Work required: Copy out exactly every line from the line containing "## Sampling" until the records below end, inclusive of both boundary lines.
= Beginning of Section =
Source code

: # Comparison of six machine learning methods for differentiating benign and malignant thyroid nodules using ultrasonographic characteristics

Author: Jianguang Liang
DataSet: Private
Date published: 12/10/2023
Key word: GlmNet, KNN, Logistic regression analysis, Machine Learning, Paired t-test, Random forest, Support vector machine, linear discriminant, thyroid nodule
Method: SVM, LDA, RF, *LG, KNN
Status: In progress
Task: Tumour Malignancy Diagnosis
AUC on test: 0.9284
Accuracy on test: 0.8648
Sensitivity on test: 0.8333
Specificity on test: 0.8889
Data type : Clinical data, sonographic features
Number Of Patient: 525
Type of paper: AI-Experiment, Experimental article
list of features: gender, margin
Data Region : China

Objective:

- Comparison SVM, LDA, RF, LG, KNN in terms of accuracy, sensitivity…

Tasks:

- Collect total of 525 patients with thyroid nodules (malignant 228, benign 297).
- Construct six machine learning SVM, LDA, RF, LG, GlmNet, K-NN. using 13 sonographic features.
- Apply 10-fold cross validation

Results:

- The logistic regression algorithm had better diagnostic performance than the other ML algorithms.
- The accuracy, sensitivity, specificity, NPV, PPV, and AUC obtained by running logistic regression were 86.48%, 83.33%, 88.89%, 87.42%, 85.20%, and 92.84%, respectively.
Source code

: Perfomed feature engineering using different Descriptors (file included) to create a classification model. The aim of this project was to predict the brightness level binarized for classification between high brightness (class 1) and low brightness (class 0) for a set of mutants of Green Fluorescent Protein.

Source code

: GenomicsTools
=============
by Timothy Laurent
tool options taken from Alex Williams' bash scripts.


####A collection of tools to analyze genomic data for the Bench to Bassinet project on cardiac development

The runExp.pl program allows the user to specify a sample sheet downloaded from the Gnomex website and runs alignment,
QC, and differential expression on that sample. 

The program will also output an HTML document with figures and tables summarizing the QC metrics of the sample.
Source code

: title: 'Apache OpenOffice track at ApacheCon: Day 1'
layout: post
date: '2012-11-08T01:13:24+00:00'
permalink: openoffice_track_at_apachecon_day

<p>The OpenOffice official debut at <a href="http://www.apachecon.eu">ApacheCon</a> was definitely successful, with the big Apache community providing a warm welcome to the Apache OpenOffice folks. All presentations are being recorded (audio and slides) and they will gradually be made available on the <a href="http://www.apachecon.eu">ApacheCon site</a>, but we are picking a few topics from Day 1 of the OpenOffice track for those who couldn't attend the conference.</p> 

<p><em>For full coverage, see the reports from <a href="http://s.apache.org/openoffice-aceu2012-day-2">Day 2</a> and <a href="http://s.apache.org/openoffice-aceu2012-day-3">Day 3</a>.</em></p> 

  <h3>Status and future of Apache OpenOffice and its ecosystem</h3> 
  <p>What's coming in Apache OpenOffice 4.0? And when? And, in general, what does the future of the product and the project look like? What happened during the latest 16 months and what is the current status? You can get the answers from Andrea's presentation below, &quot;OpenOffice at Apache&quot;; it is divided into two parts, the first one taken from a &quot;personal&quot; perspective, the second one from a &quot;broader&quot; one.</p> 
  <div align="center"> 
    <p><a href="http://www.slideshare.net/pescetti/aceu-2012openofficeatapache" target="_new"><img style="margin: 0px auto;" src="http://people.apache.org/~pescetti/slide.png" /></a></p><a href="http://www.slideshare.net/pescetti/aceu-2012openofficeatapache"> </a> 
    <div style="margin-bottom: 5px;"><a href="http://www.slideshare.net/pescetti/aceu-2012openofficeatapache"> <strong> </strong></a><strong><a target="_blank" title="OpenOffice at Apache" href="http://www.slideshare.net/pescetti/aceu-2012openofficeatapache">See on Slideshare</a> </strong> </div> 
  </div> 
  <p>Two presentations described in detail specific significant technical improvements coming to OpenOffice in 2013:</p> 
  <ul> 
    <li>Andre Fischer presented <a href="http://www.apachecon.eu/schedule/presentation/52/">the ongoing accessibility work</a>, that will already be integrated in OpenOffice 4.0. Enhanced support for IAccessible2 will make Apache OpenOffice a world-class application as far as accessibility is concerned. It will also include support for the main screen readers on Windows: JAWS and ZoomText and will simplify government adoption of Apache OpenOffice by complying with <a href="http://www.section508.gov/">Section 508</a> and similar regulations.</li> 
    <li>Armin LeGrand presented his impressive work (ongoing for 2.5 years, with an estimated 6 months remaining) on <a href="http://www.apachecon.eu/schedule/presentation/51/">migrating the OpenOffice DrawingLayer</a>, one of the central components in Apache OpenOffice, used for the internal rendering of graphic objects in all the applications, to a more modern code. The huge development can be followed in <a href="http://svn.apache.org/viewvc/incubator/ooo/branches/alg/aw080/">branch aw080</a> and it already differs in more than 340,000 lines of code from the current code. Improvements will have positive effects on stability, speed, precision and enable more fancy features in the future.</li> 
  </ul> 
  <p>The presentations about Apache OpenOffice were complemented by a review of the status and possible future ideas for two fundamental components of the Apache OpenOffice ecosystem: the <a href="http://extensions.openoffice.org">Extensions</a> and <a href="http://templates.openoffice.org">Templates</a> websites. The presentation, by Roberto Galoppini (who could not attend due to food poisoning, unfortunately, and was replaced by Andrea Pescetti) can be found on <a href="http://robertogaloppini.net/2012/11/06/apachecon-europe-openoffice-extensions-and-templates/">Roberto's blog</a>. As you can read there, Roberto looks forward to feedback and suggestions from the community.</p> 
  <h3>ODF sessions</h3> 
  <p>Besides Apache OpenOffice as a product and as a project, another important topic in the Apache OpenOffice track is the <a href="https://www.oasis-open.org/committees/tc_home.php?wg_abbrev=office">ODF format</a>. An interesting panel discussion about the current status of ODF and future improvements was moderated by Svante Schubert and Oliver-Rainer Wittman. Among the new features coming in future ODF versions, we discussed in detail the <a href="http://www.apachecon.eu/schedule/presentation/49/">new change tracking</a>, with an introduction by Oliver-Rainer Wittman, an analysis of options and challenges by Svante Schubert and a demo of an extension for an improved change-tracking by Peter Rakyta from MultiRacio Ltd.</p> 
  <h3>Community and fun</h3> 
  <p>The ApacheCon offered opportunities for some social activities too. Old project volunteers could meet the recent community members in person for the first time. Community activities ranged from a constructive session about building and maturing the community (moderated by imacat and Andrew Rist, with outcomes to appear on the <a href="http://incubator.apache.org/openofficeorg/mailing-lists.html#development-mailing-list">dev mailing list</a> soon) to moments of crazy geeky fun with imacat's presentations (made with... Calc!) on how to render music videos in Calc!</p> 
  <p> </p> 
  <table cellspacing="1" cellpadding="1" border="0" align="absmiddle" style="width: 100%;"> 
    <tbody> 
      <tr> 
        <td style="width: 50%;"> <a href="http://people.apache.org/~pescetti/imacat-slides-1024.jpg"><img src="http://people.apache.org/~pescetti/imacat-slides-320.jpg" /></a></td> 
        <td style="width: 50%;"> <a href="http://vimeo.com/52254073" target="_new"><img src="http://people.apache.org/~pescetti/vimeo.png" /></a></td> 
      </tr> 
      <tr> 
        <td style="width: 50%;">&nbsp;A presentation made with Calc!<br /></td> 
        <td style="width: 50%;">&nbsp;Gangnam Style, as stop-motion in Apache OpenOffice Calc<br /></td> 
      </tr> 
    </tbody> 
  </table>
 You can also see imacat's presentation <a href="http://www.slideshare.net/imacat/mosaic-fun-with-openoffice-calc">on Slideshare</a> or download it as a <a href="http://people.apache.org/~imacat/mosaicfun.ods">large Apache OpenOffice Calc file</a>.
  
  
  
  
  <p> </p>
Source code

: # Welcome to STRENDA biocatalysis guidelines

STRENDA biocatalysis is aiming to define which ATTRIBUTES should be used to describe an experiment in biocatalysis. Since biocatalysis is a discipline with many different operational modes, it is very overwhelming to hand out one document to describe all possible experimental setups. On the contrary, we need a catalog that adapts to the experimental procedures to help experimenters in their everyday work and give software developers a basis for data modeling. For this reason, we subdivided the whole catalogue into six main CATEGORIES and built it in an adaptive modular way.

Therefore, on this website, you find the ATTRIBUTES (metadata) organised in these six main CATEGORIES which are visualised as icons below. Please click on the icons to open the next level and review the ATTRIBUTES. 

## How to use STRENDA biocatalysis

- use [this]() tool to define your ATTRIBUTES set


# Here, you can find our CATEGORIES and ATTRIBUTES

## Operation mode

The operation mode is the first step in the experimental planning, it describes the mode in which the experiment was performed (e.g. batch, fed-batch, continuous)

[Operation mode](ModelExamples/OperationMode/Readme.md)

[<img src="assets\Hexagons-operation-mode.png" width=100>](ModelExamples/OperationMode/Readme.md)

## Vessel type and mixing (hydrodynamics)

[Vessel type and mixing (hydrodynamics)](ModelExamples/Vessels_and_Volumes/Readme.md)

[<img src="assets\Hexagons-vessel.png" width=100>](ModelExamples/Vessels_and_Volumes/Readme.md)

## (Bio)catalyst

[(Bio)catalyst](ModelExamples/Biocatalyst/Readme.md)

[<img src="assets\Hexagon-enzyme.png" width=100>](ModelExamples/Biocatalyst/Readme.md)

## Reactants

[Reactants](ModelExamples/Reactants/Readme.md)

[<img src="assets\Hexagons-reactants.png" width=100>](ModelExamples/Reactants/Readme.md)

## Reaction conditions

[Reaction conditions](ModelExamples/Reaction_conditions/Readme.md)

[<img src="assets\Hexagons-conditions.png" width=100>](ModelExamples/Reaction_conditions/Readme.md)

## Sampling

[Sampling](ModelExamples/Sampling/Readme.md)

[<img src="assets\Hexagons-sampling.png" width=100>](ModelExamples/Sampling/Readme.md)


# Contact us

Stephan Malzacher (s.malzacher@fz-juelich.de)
= End of Section =
Completed exercise:
## Sampling

[Sampling](ModelExamples/Sampling/Readme.md)

[<img src="assets\Hexagons-sampling.png" width=100>](ModelExamples/Sampling/Readme.md)


# Contact us

Stephan Malzacher (s.malzacher@fz-juelich.de)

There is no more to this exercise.